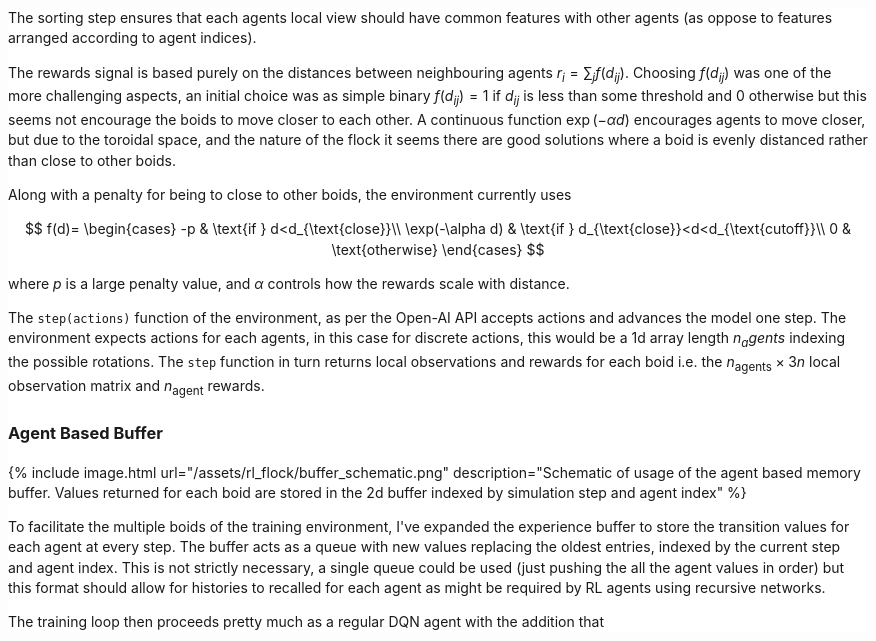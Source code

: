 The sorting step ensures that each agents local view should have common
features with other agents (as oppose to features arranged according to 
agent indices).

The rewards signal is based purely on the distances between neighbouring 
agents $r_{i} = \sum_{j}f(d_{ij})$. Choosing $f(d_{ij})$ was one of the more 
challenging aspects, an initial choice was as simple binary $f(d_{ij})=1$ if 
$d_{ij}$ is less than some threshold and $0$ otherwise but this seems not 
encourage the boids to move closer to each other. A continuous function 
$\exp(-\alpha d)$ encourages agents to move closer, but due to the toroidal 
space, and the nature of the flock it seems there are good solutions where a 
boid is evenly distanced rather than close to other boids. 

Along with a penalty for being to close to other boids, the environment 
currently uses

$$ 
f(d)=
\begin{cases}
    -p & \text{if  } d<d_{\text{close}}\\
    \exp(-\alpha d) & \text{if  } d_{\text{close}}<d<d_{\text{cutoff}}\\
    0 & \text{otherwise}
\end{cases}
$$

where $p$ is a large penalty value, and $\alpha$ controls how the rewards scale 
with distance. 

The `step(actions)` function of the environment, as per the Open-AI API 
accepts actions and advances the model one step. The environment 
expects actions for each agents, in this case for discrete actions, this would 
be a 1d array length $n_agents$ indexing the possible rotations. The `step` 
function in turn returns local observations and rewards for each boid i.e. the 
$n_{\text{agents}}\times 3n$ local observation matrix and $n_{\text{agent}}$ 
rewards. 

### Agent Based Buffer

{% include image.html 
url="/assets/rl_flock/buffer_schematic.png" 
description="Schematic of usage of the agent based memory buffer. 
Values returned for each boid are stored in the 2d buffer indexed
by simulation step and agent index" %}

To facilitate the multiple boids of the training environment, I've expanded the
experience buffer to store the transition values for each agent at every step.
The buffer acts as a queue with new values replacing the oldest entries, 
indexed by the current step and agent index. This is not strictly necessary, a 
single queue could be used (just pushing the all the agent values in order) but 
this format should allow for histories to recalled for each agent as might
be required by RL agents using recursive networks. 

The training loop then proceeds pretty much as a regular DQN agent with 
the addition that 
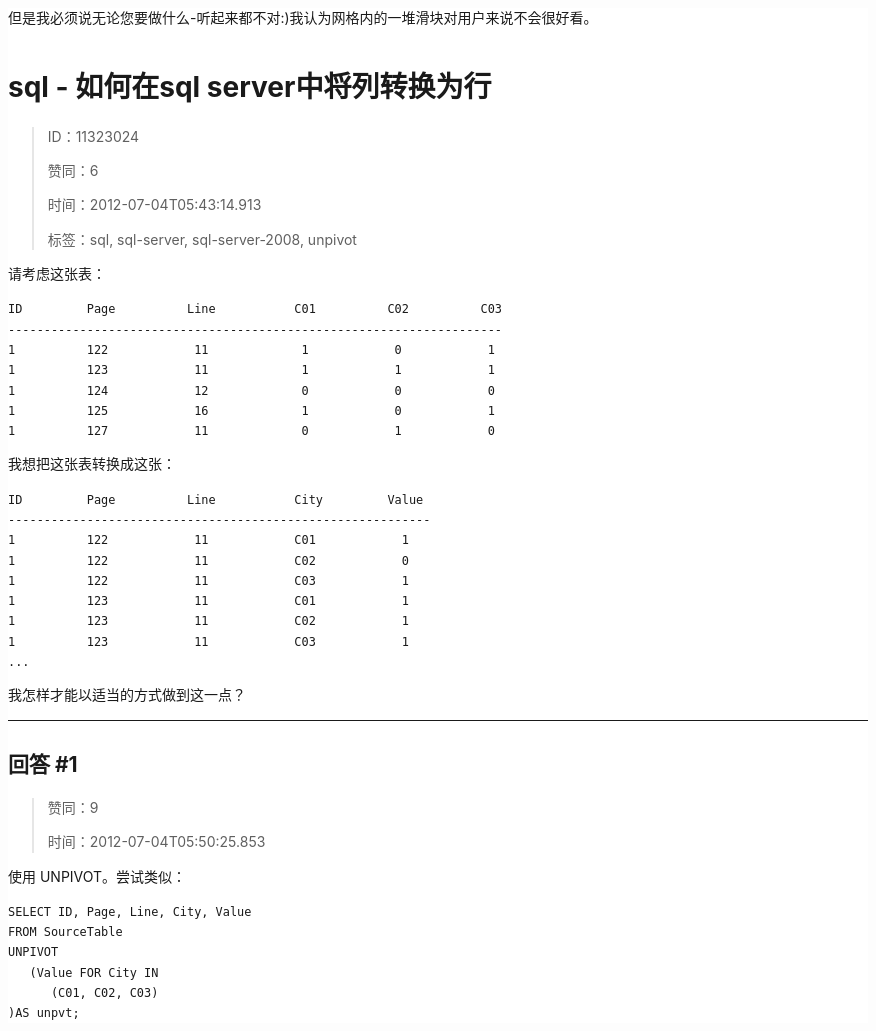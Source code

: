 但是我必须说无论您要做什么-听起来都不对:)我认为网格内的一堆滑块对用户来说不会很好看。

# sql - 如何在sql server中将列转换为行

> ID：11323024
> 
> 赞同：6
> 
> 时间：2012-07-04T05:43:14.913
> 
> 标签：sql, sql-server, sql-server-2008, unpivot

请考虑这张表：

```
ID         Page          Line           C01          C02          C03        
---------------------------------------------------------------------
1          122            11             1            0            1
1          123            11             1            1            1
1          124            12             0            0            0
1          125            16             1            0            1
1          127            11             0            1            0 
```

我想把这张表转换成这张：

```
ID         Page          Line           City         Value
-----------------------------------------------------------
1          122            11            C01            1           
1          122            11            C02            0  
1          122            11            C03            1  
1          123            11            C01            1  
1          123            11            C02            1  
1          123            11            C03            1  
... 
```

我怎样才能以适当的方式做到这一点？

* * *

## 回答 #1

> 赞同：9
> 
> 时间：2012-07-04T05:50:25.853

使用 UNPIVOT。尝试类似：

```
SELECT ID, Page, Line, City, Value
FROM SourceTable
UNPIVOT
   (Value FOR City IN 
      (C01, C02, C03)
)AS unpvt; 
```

============================================================

Make a list of all lines in the data that contain "rewards".

The rewards signal is based purely on the distances between neighbouring 
where $p$ is a large penalty value, and $\alpha$ controls how the rewards scale 
function in turn returns local observations and rewards for each boid i.e. the 
rewards. 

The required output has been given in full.